The last truck leaves Eden’s Gate around seven. Seymour puts on his ear defenders, crosses the backyard, slips through the new ranch-rail fence, and walks the empty lots with the grenade in his pocket. Sod, freshly laid in the backyard of the model townhome, glows a dark, malignant green. In the two framed units on either side of it, the front door has been installed, but there are only holes where the doorknob and deadbolt should go.
In front of each home stands a realty sign with its translucent box of flyers. Live the Lakeport lifestyle that you’ve always wanted. Seymour chooses the townhome on the left.
In what will become the kitchen, the shells of cabinets stand empty. From an upstairs window, still covered with stickers and plastic film, he can see out through the branches of a few remaining firs to the clearing where Trustyfriend’s tree once stood.
No trucks anywhere. No voices, no music. In the darkening sky a single airplane contrail cuts past a quarter-moon.
He goes back downstairs and props open the front door with the butt end of a two-by-four and stands on the newly poured sidewalk in his shorts and sweatshirt with his ear defenders around his neck and the grenade in his hand.
It’s not our property. They can do whatever they want with it.
Bigger forests, better forests. He could have his pick.

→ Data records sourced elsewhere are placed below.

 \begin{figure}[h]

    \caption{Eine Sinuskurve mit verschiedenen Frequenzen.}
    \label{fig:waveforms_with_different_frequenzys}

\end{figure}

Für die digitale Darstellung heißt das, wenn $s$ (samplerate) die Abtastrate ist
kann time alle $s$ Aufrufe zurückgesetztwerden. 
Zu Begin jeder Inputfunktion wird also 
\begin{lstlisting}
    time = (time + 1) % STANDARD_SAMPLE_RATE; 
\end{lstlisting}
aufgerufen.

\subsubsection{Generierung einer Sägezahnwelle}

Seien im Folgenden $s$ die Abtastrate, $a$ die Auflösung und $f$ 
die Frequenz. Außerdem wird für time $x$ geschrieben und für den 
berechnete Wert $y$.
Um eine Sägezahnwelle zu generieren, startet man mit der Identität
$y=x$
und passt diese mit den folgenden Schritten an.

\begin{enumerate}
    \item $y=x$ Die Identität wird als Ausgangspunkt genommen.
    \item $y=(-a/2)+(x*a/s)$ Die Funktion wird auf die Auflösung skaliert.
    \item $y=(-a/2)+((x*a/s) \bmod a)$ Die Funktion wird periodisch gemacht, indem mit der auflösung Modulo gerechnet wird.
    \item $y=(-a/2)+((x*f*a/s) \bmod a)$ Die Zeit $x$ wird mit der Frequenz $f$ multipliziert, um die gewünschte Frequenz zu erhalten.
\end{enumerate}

He keeps the spoon depressed, holds his breath, and loops his index finger through the safety ring. All he has to do is pull. He sees himself underhand the bomb into the house: the front of the structure splinters, the front door blows off its hinges, windows shatter, the concussion travels through Lakeport, over the mountains, until it reaches the ears of Trustyfriend in whatever mystic snag the one-winged ghosts of great grey owls stand in, blinking out at eternity.
Pull the pin.
His knees shake, his heart bellows, but his finger won’t budge. He remembers the video: the whump, the dirt fountaining into the air. Five six seven eight. Pull the pin.
He can’t. He can hardly keep his feet. His finger slides out of the safety ring. The moon is still there in the sky but it might fall at any moment.